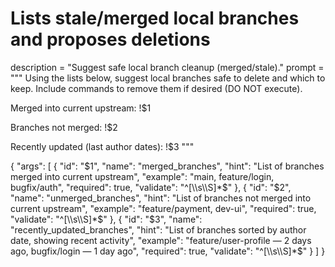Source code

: # Lists stale/merged local branches and proposes deletions
description = "Suggest safe local branch cleanup (merged/stale)."
prompt = """
Using the lists below, suggest local branches safe to delete and which to keep. Include commands to remove them if desired (DO NOT execute).


Merged into current upstream:
!$1


Branches not merged:
!$2


Recently updated (last author dates):
!$3
"""

{
  "args": [
    {
      "id": "$1",
      "name": "merged_branches",
      "hint": "List of branches merged into current upstream",
      "example": "main, feature/login, bugfix/auth",
      "required": true,
      "validate": "^[\\s\\S]*$"
    },
    {
      "id": "$2",
      "name": "unmerged_branches",
      "hint": "List of branches not merged into current upstream",
      "example": "feature/payment, dev-ui",
      "required": true,
      "validate": "^[\\s\\S]*$"
    },
    {
      "id": "$3",
      "name": "recently_updated_branches",
      "hint": "List of branches sorted by author date, showing recent activity",
      "example": "feature/user-profile — 2 days ago, bugfix/login — 1 day ago",
      "required": true,
      "validate": "^[\\s\\S]*$"
    }
  ]
}

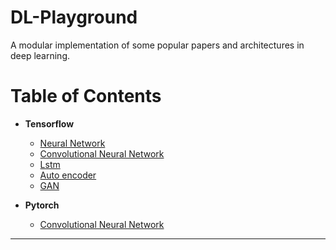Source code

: ****DL-Playground****
===================
A modular implementation of some popular papers and architectures in deep learning. 
# **Table of Contents**

 - **Tensorflow**
     - [Neural Network](https://github.com/Mrgemy95/DL-Playground/tree/master/Tensorflow/NeuralNetwork) 
     - [Convolutional Neural Network](https://github.com/Mrgemy95/DL-Playground/tree/master/Tensorflow/ConvNueralNetwork) 
     - [Lstm](https://github.com/Mrgemy95/DL-Playground/tree/master/Tensorflow/LSTM) 
     - [Auto encoder](https://github.com/Mrgemy95/DL-Playground/tree/master/Tensorflow/auto_encoder)
     - [GAN](https://github.com/Mrgemy95/GAN-tensorflow)
 
- **Pytorch** 
     - [Convolutional Neural Network](https://github.com/Mrgemy95/DL-Playground/tree/master/Pytorch) 
  
----------


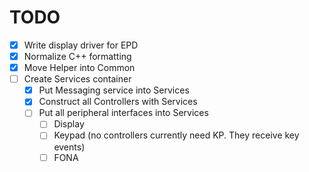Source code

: # TODO

- [x] Write display driver for EPD
- [x] Normalize C++ formatting
- [x] Move Helper into Common
- [ ] Create Services container
  - [x] Put Messaging service into Services
  - [x] Construct all Controllers with Services
  - [ ] Put all peripheral interfaces into Services
    - [ ] Display
    - [ ] Keypad (no controllers currently need KP. They receive key events)
    - [ ] FONA
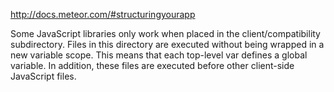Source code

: http://docs.meteor.com/#structuringyourapp

Some JavaScript libraries only work when placed in the
client/compatibility subdirectory. Files in this directory are
executed without being wrapped in a new variable scope. This means
that each top-level var defines a global variable. In addition, these
files are executed before other client-side JavaScript files.

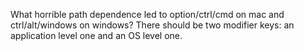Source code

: What horrible path dependence led to option/ctrl/cmd on mac and ctrl/alt/windows on windows? There should be two modifier keys: an application level one and an OS level one.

════════

Assignment
Leave out each picture and extract the lines from the one containing "- [ ] Put all" through the end of the records above, inclusive, exactly as they stand.

Answer area
  - [ ] Put all peripheral interfaces into Services
    - [ ] Display
    - [ ] Keypad (no controllers currently need KP. They receive key events)
    - [ ] FONA
Source code

: http://docs.meteor.com/#structuringyourapp

Some JavaScript libraries only work when placed in the
client/compatibility subdirectory. Files in this directory are
executed without being wrapped in a new variable scope. This means
that each top-level var defines a global variable. In addition, these
files are executed before other client-side JavaScript files.

Source code

: What horrible path dependence led to option/ctrl/cmd on mac and ctrl/alt/windows on windows? There should be two modifier keys: an application level one and an OS level one.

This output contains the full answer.